**REQUIRED ACTION**: Show every line below where "documentclass" appears.

**RECORDS FOR THIS EXERCISE**:
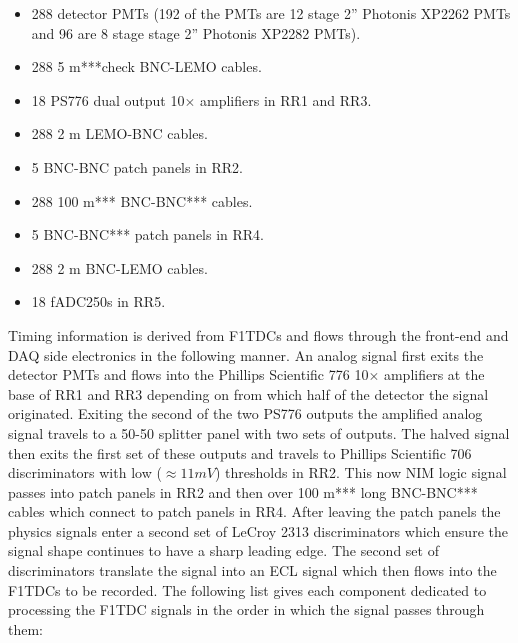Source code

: \documentclass[review]{elsarticle}
\begin{document}
\begin{itemize}\itemsep6pt \parskip0pt 
	\item 288 detector PMTs (192 of the PMTs are 12 stage 2'' Photonis XP2262 PMTs and 96 are 8 stage stage 2'' Photonis XP2282 PMTs).
	\item 288 5 m***check BNC-LEMO cables. 
	\item 18 PS776 dual output 10$\times$ amplifiers in RR1 and RR3.
	\item 288 2 m LEMO-BNC cables. 
	\item 5 BNC-BNC patch panels in RR2. 
	\item 288 100 m*** BNC-BNC*** cables. 
	\item 5 BNC-BNC*** patch panels in RR4. 
	\item 288 2 m BNC-LEMO cables. 
	\item 18 fADC250s in RR5.
\end{itemize}

Timing information is derived from F1TDCs and flows through the front-end and DAQ side electronics in the following manner. An analog signal first exits the detector PMTs and flows into the Phillips Scientific 776 10$\times$ amplifiers at the base of RR1 and RR3 depending on from which half of the detector the signal originated. Exiting the second of the two PS776 outputs the amplified analog signal travels to a 50-50 splitter panel with two sets of outputs. The halved signal then exits the first set of these outputs and travels to Phillips Scientific 706 discriminators with low ($\approx 11 mV$) thresholds in RR2. This now NIM logic signal passes into patch panels in RR2 and then over 100 m*** long BNC-BNC*** cables which connect to patch panels in RR4. After leaving the patch panels the physics signals enter a second set of LeCroy 2313 discriminators which ensure the signal shape continues to have a sharp leading edge. The second set of discriminators translate the signal into an ECL signal which then flows into the F1TDCs to be recorded. The following list gives each component dedicated to processing the F1TDC signals in the order in which the signal passes through them:\\
\end{document}
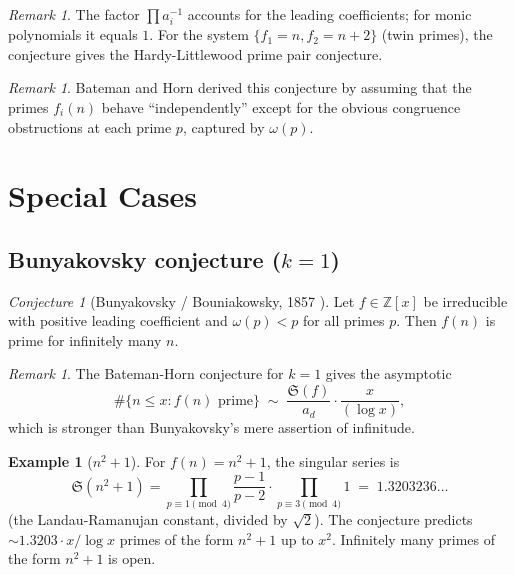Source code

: \documentclass[12pt,a4paper]{amsart}
\theoremstyle{definition}
\newtheorem{example}[theorem]{Example}
\theoremstyle{remark}
\newtheorem{remark}[theorem]{Remark}
\newtheorem{conjecture}[theorem]{Conjecture}
\newcommand{\Z}{\mathbb{Z}}
\newcommand{\BH}{\mathfrak{S}}
\begin{document}
\begin{remark}
  The factor $\prod a_i^{-1}$ accounts for the leading coefficients; for monic
  polynomials it equals $1$. For the system $\{f_1 = n, f_2 = n+2\}$ (twin primes),
  the conjecture gives the Hardy-Littlewood prime pair conjecture.
\end{remark}

\begin{remark}
  Bateman and Horn derived this conjecture by assuming that the primes $f_i(n)$ behave
  ``independently'' except for the obvious congruence obstructions at each prime $p$,
  captured by $\omega(p)$.
\end{remark}

\section{Special Cases}\label{sec:special}

\subsection{Bunyakovsky conjecture ($k=1$)}

\begin{conjecture}[Bunyakovsky / Bouniakowsky, 1857 \cite{Bunyakovsky1857}]
  \label{conj:bunyakovsky}
  Let $f \in \Z[x]$ be irreducible with positive leading coefficient and $\omega(p) < p$
  for all primes $p$. Then $f(n)$ is prime for infinitely many $n$.
\end{conjecture}

\begin{remark}
  The Bateman-Horn conjecture for $k=1$ gives the asymptotic
  \[
    \#\{n \leq x : f(n) \text{ prime}\} \;\sim\;
    \frac{\BH(f)}{a_d} \cdot \frac{x}{(\log x)},
  \]
  which is stronger than Bunyakovsky's mere assertion of infinitude.
\end{remark}

\begin{example}[$n^2+1$]
  For $f(n) = n^2 + 1$, the singular series is
  \[
    \BH(n^2+1) = \prod_{p \equiv 1 \pmod{4}} \frac{p-1}{p-2}
                 \cdot \prod_{p \equiv 3 \pmod{4}} 1
                 \;=\; 1.3203236\ldots
  \]
  (the Landau-Ramanujan constant, divided by $\sqrt{2}$).
  The conjecture predicts $\sim 1.3203 \cdot x / \log x$ primes of the form $n^2+1$ up to $x^2$.
  Infinitely many primes of the form $n^2+1$ is open.
\end{example}
\end{document}
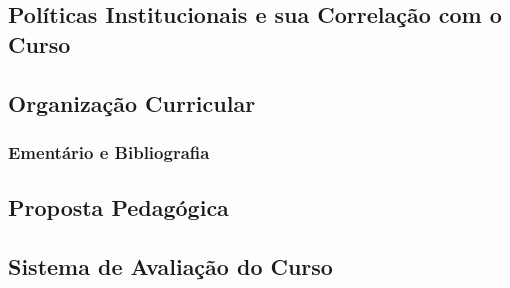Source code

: 

\subsection{Pol\'iticas Institucionais e sua Correla\c{c}\~ao com o Curso}


\subsection{Organiza\c{c}\~ao Curricular}


\subsubsection{Ement\'ario e Bibliografia}


\newpage

\subsection{Proposta Pedag\'ogica}


\subsection{Sistema de Avalia\c{c}\~ao do Curso}



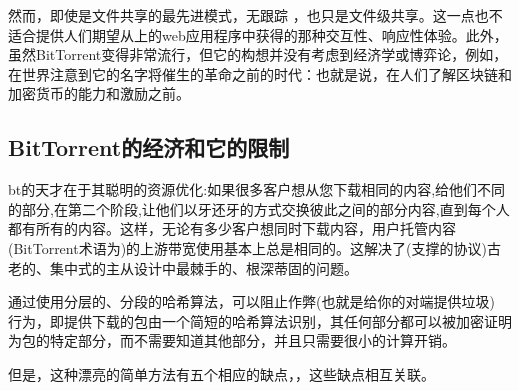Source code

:然而，即使是文件共享的最先进模式，无跟踪 \cite{pouwelse2005bittorrent}，也只是文件级共享。这一点也不适合提供人们期望从上的web应用程序中获得的那种交互性、响应性体验。此外，虽然BitTorrent变得非常流行，但它的构想并没有考虑到经济学或博弈论，例如，在世界注意到它的名字将催生的革命之前的时代：也就是说，在人们了解区块链和加密货币的能力和激励之前。\subsection{BitTorrent的经济和它的限制}

bt的天才在于其聪明的资源优化\cite{cohen2003incentives}:如果很多客户想从您下载相同的内容,给他们不同的部分,在第二个阶段,让他们以牙还牙的方式交换彼此之间的部分内容,直到每个人都有所有的内容。这样，无论有多少客户想同时下载内容，用户托管内容(BitTorrent术语为)的上游带宽使用基本上总是相同的。这解决了(支撑的协议)古老的、集中式的主从设计中最棘手的、根深蒂固的问题。

通过使用分层的、分段的哈希算法，可以阻止作弊(也就是给你的对端提供垃圾) 行为，即提供下载的包由一个简短的哈希算法识别，其任何部分都可以被加密证明为包的特定部分，而不需要知道其他部分，并且只需要很小的计算开销。

但是，这种漂亮的简单方法有五个相应的缺点，\cite{locher2006free,piatek2007incentives}，这些缺点相互关联。

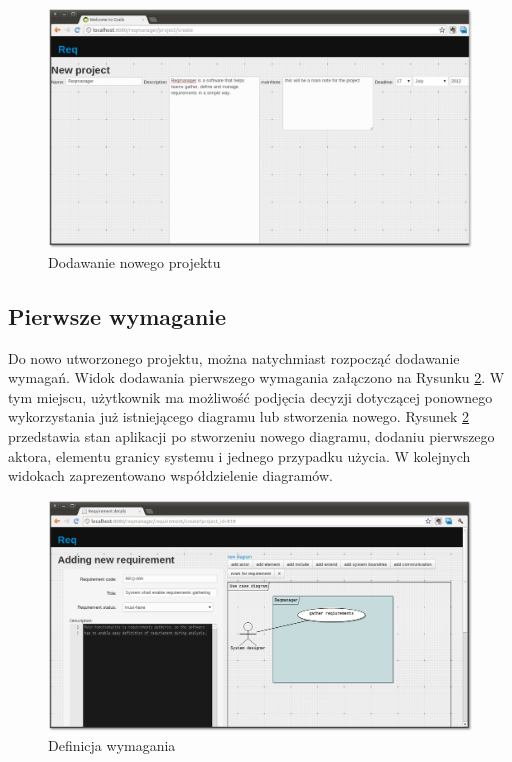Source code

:       \begin{figure}[t]
        \centering
        \includegraphics[width=1.0\textwidth]{img/tut_2.png}
        \caption{Dodawanie nowego projektu}
        \label{fig:addProj}
      \end{figure}

    \subsection{Pierwsze wymaganie}

      Do nowo utworzonego projektu, można natychmiast rozpocząć dodawanie wymagań. Widok dodawania pierwszego wymagania załączono na Rysunku \ref{fig:addReq}. W tym miejscu, użytkownik ma możliwość podjęcia decyzji dotyczącej ponownego wykorzystania już istniejącego diagramu lub stworzenia nowego. Rysunek \ref{fig:addReq} przedstawia stan aplikacji po stworzeniu nowego diagramu, dodaniu pierwszego aktora, elementu granicy systemu i jednego przypadku użycia. W kolejnych widokach zaprezentowano współdzielenie diagramów.

      \begin{figure}[t]
        \centering
        \includegraphics[width=1.0\textwidth]{img/tut_3.png}
        \caption{Definicja wymagania}
        \label{fig:addReq}
      \end{figure}


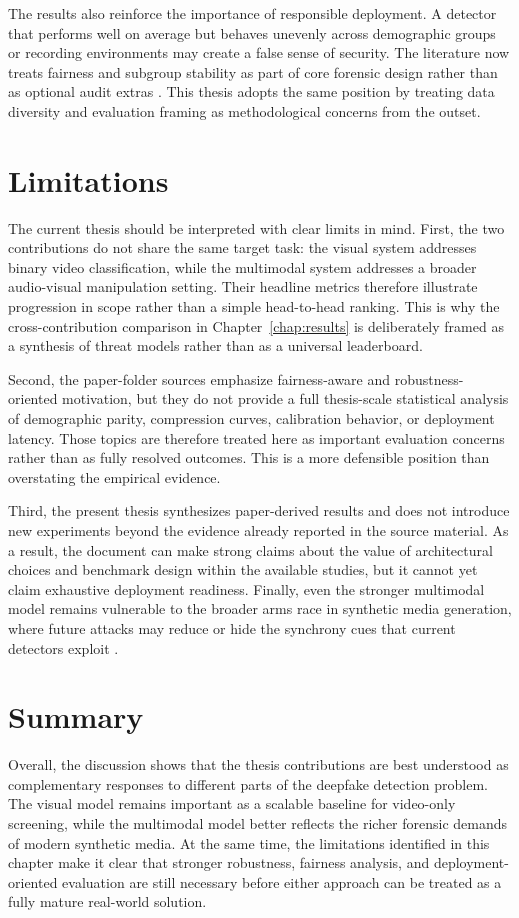 The results also reinforce the importance of responsible deployment. A detector that performs well on average but behaves unevenly across demographic groups or recording environments may create a false sense of security. The literature now treats fairness and subgroup stability as part of core forensic design rather than as optional audit extras \cite{Ju2024Fairness,fu2025unbiased,mubarak2023survey}. This thesis adopts the same position by treating data diversity and evaluation framing as methodological concerns from the outset.

\section{Limitations}

The current thesis should be interpreted with clear limits in mind. First, the two contributions do not share the same target task: the visual system addresses binary video classification, while the multimodal system addresses a broader audio-visual manipulation setting. Their headline metrics therefore illustrate progression in scope rather than a simple head-to-head ranking. This is why the cross-contribution comparison in Chapter~\ref{chap:results} is deliberately framed as a synthesis of threat models rather than as a universal leaderboard.

Second, the paper-folder sources emphasize fairness-aware and robustness-oriented motivation, but they do not provide a full thesis-scale statistical analysis of demographic parity, compression curves, calibration behavior, or deployment latency. Those topics are therefore treated here as important evaluation concerns rather than as fully resolved outcomes. This is a more defensible position than overstating the empirical evidence.

Third, the present thesis synthesizes paper-derived results and does not introduce new experiments beyond the evidence already reported in the source material. As a result, the document can make strong claims about the value of architectural choices and benchmark design within the available studies, but it cannot yet claim exhaustive deployment readiness. Finally, even the stronger multimodal model remains vulnerable to the broader arms race in synthetic media generation, where future attacks may reduce or hide the synchrony cues that current detectors exploit \cite{mubarak2023survey,dissanayake2025review}.

\section{Summary}

Overall, the discussion shows that the thesis contributions are best understood as complementary responses to different parts of the deepfake detection problem. The visual model remains important as a scalable baseline for video-only screening, while the multimodal model better reflects the richer forensic demands of modern synthetic media. At the same time, the limitations identified in this chapter make it clear that stronger robustness, fairness analysis, and deployment-oriented evaluation are still necessary before either approach can be treated as a fully mature real-world solution.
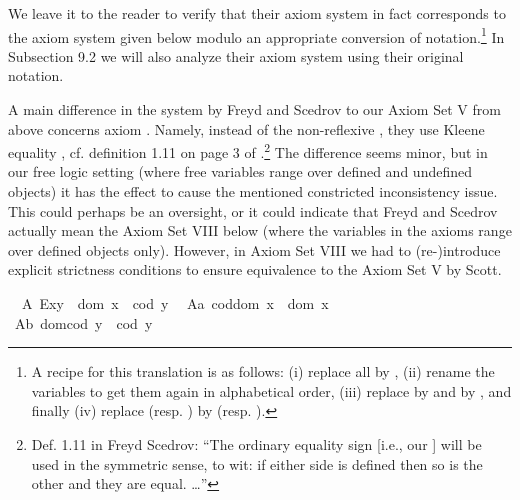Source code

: \begin{isabellebody}
\begin{isamarkuptext}
  We leave it to the reader to verify that their axiom system in fact corresponds to the 
  axiom system given below modulo an appropriate conversion of notation.\footnote{A recipe for 
  this translation is as follows: (i) replace all  by , 
(ii) rename the variables to get them again in alphabetical order,
(iii) replace \isa{{\isasymphi}{\isasymbox}} by  and \isa{{\isasymbox}{\isasymphi}}  by , and finally
(iv) replace  (resp. ) 
   by  (resp. ).}
  In Subsection 9.2 we will also analyze their axiom system using their original notation.

  A main difference in the system by Freyd and Scedrov to our Axiom Set V from above concerns
  axiom . Namely, instead of the non-reflexive \isa{{\isasymsimeq}}, they use Kleene 
  equality \isa{{\isasymcong}}, cf. definition 1.11 on page 3 of \cite{FreydScedrov90}.\footnote{Def. 1.11 in Freyd 
  Scedrov: ``The ordinary equality sign \isa{{\isacharequal}} [i.e., our \isa{{\isasymcong}}] will be used in the
  symmetric sense, to wit: if either side is defined then so is the other and they are equal. \ldots''} 
  The difference seems minor, but in our free logic setting (where free variables range over defined 
  and undefined objects) it has the effect to cause the mentioned
  constricted inconsistency issue. This could perhaps be an oversight, or it could indicate
  that Freyd and Scedrov actually mean the Axiom Set VIII below (where the variables in the axioms range 
  over defined objects only). However, in Axiom Set VIII we had to (re-)introduce explicit 
  strictness conditions to ensure equivalence to the Axiom Set V by Scott.%
\end{isamarkuptext}\isamarkuptrue%
%
\isamarkuptrue%
\ \ A{}{\isacharcolon}\ {\isachardoublequoteopen}E{\isacharparenleft}x{\isasymcdot}y{\isacharparenright}\ \isactrlbold {\isasymleftrightarrow}\ dom\ x\ {\isasymsimeq}\ cod\ y{\isachardoublequoteclose}\ \isanewline
\ A{}a{\isacharcolon}\ {\isachardoublequoteopen}cod{\isacharparenleft}dom\ x{\isacharparenright}\ {\isasymcong}\ dom\ x{\isachardoublequoteclose}\ \ \ \isanewline
\ A{}b{\isacharcolon}\ {\isachardoublequoteopen}dom{\isacharparenleft}cod\ y{\isacharparenright}\ {\isasymcong}\ cod\ y{\isachardoublequoteclose}\ \ \ \isanewline

\end{isabellebody}
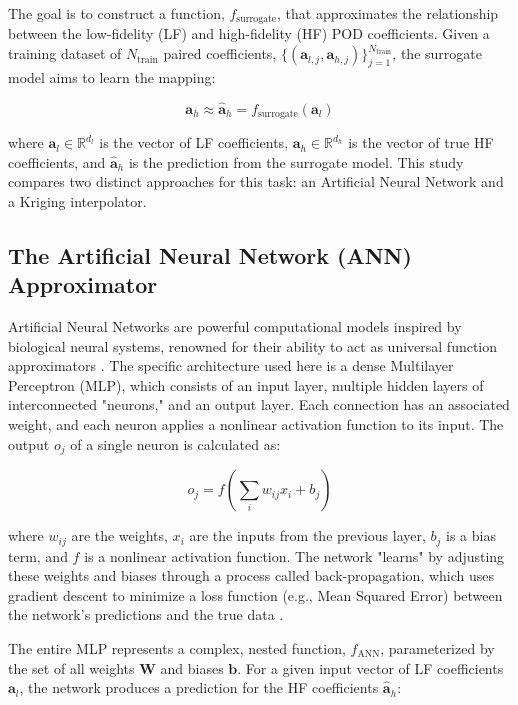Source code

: \documentclass[tg, EN]{ufabcFHZh_tg}
\begin{document}
The goal is to construct a function, $f_{\text{surrogate}}$, that approximates the relationship between the low-fidelity (LF) and high-fidelity (HF) POD coefficients. Given a training dataset of $N_{\text{train}}$ paired coefficients, $\{ (\mathbf{a}_{l,j}, \mathbf{a}_{h,j}) \}_{j=1}^{N_{\text{train}}}$, the surrogate model aims to learn the mapping:

\begin{equation}
    \mathbf{a}_h \approx \hat{\mathbf{a}}_h = f_{\text{surrogate}}(\mathbf{a}_l)
    \label{eq:surrogate_mapping}
\end{equation}

where $\mathbf{a}_l \in \mathbb{R}^{d_l}$ is the vector of LF coefficients, $\mathbf{a}_h \in \mathbb{R}^{d_h}$ is the vector of true HF coefficients, and $\hat{\mathbf{a}}_h$ is the prediction from the surrogate model. This study compares two distinct approaches for this task: an Artificial Neural Network and a Kriging interpolator.


\subsection{The Artificial Neural Network (ANN) Approximator}

Artificial Neural Networks are powerful computational models inspired by biological neural systems, renowned for their ability to act as universal function approximators \citep{hornik1989}. The specific architecture used here is a dense Multilayer Perceptron (MLP), which consists of an input layer, multiple hidden layers of interconnected "neurons," and an output layer. Each connection has an associated weight, and each neuron applies a nonlinear activation function to its input. The output $o_j$ of a single neuron is calculated as:

\begin{equation}
o_j = f \left( \sum_{i} w_{ij} x_i + b_j \right)
\end{equation}

where $w_{ij}$ are the weights, $x_i$ are the inputs from the previous layer, $b_j$ is a bias term, and $f$ is a nonlinear activation function. The network "learns" by adjusting these weights and biases through a process called back-propagation, which uses gradient descent to minimize a loss function (e.g., Mean Squared Error) between the network's predictions and the true data \citep{yu2019}.

The entire MLP represents a complex, nested function, $f_{\text{ANN}}$, parameterized by the set of all weights $\mathbf{W}$ and biases $\mathbf{b}$. For a given input vector of LF coefficients $\mathbf{a}_l$, the network produces a prediction for the HF coefficients $\hat{\mathbf{a}}_h$:
\end{document}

**SOLUTION**:
: \documentclass[review]{elsarticle}
: \documentclass[12pt,a4paper]{amsart}
: \documentclass[tg, EN]{ufabcFHZh_tg}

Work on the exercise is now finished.